▼
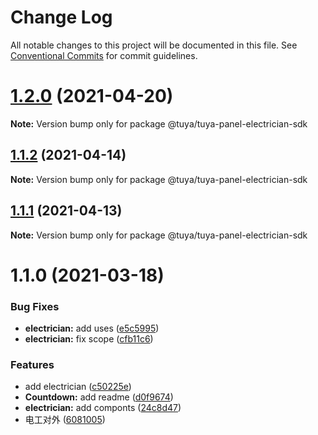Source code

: # Change Log

All notable changes to this project will be documented in this file.
See [Conventional Commits](https://conventionalcommits.org) for commit guidelines.

# [1.2.0](https://github.com/tuya/tuya-panel-sdk/compare/@tuya/tuya-panel-electrician-sdk@1.1.2...@tuya/tuya-panel-electrician-sdk@1.2.0) (2021-04-20)

**Note:** Version bump only for package @tuya/tuya-panel-electrician-sdk





## [1.1.2](https://github.com/tuya/tuya-panel-sdk/compare/@tuya/tuya-panel-electrician-sdk@1.1.1...@tuya/tuya-panel-electrician-sdk@1.1.2) (2021-04-14)

**Note:** Version bump only for package @tuya/tuya-panel-electrician-sdk





## [1.1.1](https://github.com/tuya/tuya-panel-sdk/compare/@tuya/tuya-panel-electrician-sdk@1.1.0...@tuya/tuya-panel-electrician-sdk@1.1.1) (2021-04-13)

**Note:** Version bump only for package @tuya/tuya-panel-electrician-sdk





# 1.1.0 (2021-03-18)


### Bug Fixes

* **electrician:** add uses ([e5c5995](https://github.com/tuya/tuya-panel-sdk/commit/e5c599572e94fe537a2868bbf3ad954fdf5bd699))
* **electrician:** fix scope ([cfb11c6](https://github.com/tuya/tuya-panel-sdk/commit/cfb11c66d93ae54827e00567297e40cb167647d6))


### Features

* add electrician ([c50225e](https://github.com/tuya/tuya-panel-sdk/commit/c50225e6530a5cda58c1d5d4a6aac2304b15f6ab))
* **Countdown:** add readme ([d0f9674](https://github.com/tuya/tuya-panel-sdk/commit/d0f9674e2c410fa959275d23f4d9b5e58948ac1b))
* **electrician:** add componts ([24c8d47](https://github.com/tuya/tuya-panel-sdk/commit/24c8d47294c4dad394776ccebad8a4df6a5a4b86))
* 电工对外 ([6081005](https://github.com/tuya/tuya-panel-sdk/commit/6081005c6ad3e1fc6209cf172a4721b4f025b132))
▲
> Problem details
Dropping every picture, restate the material word for word.

> Completed exercise
Source code

: # Change Log

All notable changes to this project will be documented in this file.
See [Conventional Commits](https://conventionalcommits.org) for commit guidelines.

# [1.2.0](https://github.com/tuya/tuya-panel-sdk/compare/@tuya/tuya-panel-electrician-sdk@1.1.2...@tuya/tuya-panel-electrician-sdk@1.2.0) (2021-04-20)

**Note:** Version bump only for package @tuya/tuya-panel-electrician-sdk





## [1.1.2](https://github.com/tuya/tuya-panel-sdk/compare/@tuya/tuya-panel-electrician-sdk@1.1.1...@tuya/tuya-panel-electrician-sdk@1.1.2) (2021-04-14)

**Note:** Version bump only for package @tuya/tuya-panel-electrician-sdk





## [1.1.1](https://github.com/tuya/tuya-panel-sdk/compare/@tuya/tuya-panel-electrician-sdk@1.1.0...@tuya/tuya-panel-electrician-sdk@1.1.1) (2021-04-13)

**Note:** Version bump only for package @tuya/tuya-panel-electrician-sdk





# 1.1.0 (2021-03-18)


### Bug Fixes

* **electrician:** add uses ([e5c5995](https://github.com/tuya/tuya-panel-sdk/commit/e5c599572e94fe537a2868bbf3ad954fdf5bd699))
* **electrician:** fix scope ([cfb11c6](https://github.com/tuya/tuya-panel-sdk/commit/cfb11c66d93ae54827e00567297e40cb167647d6))


### Features

* add electrician ([c50225e](https://github.com/tuya/tuya-panel-sdk/commit/c50225e6530a5cda58c1d5d4a6aac2304b15f6ab))
* **Countdown:** add readme ([d0f9674](https://github.com/tuya/tuya-panel-sdk/commit/d0f9674e2c410fa959275d23f4d9b5e58948ac1b))
* **electrician:** add componts ([24c8d47](https://github.com/tuya/tuya-panel-sdk/commit/24c8d47294c4dad394776ccebad8a4df6a5a4b86))
* 电工对外 ([6081005](https://github.com/tuya/tuya-panel-sdk/commit/6081005c6ad3e1fc6209cf172a4721b4f025b132))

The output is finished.